From the Laboratory of Biochemistry, School of Medicine, University of Patras, 26500 Patras, Greece

Erythromycin and tylosin are 14- and 16-membered lactone ring macrolides, respectively. The current work shows by means of kinetic and chemical footprinting analysis that both antibiotics bind to Escherichia coli ribosomes in a two-step process. The first step established rapidly, involves a low-affinity binding site placed at the entrance of the exit tunnel in the large ribosomal subunit, where macrolides bind primarily through their hydrophobic portions. Subsequently, slow conformational changes mediated by the antibiotic hydrophilic portion push the drugs deeper into the tunnel, in a high-affinity site. Compared with erythromycin, tylosin shifts to the high-affinity site more rapidly, due to the interaction of the mycinose sugar of the drug with the loop of H35 in domain II of 23 S rRNA. Consistently, mutations of nucleosides U2609 and U754 implicated in the high-affinity site reduce the shift of tylosin to this site and destabilize, respectively, the final drug-ribosome complex. The weak interaction between tylosin and the ribosome is Mg²⁺ independent, unlike the tight binding. In contrast, both interactions between erythromycin and the ribosome are reduced by increasing concentrations of Mg²⁺ ions. Polyamines attenuate erythromycin affinity for the ribosome at both sequential steps of binding. In contrast, polyamines facilitate the initial binding of tylosin, but exert a detrimental, more pronounced, effect on the drug accommodation at its final position. Our results emphasize the role of the particular interactions that side chains of tylosin and erythromycin establish with 23 S rRNA, which govern the exact binding process of each drug and its response to the ionic environment.

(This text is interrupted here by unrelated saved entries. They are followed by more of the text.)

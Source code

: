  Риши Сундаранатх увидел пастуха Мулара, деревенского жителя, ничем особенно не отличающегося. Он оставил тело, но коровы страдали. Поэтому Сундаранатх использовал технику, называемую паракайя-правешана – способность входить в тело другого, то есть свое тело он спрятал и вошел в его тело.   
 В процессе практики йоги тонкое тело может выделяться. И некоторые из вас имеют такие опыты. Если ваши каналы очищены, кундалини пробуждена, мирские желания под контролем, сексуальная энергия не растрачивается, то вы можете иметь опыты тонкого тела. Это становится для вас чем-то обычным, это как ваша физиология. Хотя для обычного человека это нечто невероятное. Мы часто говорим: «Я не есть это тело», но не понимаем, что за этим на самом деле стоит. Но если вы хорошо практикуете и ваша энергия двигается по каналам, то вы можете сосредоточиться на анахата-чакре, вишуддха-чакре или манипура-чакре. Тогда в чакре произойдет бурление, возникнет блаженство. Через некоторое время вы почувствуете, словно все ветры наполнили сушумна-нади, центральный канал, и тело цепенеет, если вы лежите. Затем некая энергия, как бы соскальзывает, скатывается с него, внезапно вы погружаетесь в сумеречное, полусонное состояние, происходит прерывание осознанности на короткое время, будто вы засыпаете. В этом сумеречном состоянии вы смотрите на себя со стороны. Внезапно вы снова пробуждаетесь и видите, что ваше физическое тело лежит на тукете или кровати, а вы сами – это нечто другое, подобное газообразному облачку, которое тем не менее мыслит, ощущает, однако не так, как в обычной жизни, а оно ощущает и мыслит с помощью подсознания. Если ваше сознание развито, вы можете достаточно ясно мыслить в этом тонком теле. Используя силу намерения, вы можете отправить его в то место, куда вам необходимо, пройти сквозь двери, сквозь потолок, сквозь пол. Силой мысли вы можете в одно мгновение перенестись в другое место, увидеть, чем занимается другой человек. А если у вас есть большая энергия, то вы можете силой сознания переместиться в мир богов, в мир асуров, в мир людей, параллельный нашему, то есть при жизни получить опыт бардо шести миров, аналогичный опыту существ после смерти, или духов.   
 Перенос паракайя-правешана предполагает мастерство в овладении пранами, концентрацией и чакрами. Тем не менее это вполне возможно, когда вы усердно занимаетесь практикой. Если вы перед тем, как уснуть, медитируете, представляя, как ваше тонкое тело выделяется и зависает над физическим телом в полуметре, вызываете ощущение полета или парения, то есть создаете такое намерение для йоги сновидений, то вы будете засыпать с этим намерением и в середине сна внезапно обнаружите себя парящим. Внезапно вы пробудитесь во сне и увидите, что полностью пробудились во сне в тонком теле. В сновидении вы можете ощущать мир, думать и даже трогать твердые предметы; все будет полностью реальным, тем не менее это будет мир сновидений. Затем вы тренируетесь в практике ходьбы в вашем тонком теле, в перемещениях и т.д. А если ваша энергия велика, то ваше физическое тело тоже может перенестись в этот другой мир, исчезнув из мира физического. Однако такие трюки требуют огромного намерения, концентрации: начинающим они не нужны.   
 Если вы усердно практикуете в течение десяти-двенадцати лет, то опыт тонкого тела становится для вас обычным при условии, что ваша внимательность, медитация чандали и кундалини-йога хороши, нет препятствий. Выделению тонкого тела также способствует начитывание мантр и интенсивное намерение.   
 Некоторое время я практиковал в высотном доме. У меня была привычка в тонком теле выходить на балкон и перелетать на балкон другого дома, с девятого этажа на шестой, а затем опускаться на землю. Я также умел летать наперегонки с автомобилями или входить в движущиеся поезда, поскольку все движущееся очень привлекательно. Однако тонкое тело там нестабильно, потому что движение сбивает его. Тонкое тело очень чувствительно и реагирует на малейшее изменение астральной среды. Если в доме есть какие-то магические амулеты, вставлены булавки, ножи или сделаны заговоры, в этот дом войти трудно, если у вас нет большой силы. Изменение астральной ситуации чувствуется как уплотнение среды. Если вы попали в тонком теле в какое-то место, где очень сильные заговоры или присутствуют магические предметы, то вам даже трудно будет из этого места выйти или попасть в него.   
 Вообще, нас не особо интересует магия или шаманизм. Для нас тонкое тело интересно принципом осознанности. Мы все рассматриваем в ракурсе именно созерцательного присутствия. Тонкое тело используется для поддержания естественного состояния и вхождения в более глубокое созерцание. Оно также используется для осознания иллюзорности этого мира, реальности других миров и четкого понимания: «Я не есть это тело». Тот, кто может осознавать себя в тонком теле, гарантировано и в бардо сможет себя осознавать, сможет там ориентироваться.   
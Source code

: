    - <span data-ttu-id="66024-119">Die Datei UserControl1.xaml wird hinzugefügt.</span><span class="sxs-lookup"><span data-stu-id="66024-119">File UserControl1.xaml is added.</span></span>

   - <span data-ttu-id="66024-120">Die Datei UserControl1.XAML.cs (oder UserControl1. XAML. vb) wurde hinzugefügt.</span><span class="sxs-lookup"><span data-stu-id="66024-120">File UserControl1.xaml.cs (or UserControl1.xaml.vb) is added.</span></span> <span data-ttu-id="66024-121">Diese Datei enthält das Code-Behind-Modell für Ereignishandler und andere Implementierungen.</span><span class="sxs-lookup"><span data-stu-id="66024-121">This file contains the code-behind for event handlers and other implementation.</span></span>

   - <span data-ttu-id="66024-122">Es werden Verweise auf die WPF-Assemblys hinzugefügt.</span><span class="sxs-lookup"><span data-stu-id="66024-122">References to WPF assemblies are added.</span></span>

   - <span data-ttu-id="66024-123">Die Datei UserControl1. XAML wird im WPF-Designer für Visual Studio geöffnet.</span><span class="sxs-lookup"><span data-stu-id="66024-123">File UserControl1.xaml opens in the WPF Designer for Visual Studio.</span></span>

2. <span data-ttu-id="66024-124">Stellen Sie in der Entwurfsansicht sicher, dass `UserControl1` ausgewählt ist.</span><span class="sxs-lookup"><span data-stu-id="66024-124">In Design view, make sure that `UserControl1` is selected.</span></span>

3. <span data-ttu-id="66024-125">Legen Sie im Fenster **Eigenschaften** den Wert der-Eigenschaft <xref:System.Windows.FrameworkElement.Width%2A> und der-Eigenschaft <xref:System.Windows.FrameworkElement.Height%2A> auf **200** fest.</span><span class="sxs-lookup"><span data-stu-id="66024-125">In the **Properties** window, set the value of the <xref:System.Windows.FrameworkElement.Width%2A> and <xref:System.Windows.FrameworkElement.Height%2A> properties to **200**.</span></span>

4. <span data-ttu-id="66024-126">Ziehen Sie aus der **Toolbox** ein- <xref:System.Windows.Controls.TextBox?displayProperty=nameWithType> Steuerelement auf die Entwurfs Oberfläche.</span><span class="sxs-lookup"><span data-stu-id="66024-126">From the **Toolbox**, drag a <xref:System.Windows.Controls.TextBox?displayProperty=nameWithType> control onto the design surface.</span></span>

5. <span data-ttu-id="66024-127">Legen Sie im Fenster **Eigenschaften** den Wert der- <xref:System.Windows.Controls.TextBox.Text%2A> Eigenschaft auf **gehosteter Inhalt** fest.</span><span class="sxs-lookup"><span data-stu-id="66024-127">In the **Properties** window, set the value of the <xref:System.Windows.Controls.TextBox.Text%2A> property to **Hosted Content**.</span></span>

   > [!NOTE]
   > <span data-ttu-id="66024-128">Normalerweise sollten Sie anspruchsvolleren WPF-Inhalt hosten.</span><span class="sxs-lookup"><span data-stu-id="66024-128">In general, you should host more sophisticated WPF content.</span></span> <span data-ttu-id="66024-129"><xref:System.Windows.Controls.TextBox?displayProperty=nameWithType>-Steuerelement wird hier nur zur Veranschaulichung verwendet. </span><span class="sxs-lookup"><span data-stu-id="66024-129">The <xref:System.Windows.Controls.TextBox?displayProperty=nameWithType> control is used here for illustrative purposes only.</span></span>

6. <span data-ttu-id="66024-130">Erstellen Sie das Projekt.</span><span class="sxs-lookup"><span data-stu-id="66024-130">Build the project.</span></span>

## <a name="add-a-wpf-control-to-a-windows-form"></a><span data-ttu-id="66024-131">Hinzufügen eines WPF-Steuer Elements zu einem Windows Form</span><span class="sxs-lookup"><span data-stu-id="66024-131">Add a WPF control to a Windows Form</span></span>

Received for publication, October 9, 2007 , and in revised form, December 11, 2007.

^* This work was supported by a Grant B115 from the Research Committee of the University of Patras (Programme K. Karatheodori). The costs of publication of this article were defrayed in part by the payment of page charges. This article must therefore be hereby marked "advertisement" in accordance with 18 U.S.C. Section 1734 solely to indicate this fact.

The on-line version of this article (available at http://www.jbc.org) contains supplemental Equations S1-S22 and Table S1.

¹ To whom correspondence should be addressed. Tel.: 302610-996124; Fax: 302610-969167; E-mail: dimkal{at}med.upatras.gr.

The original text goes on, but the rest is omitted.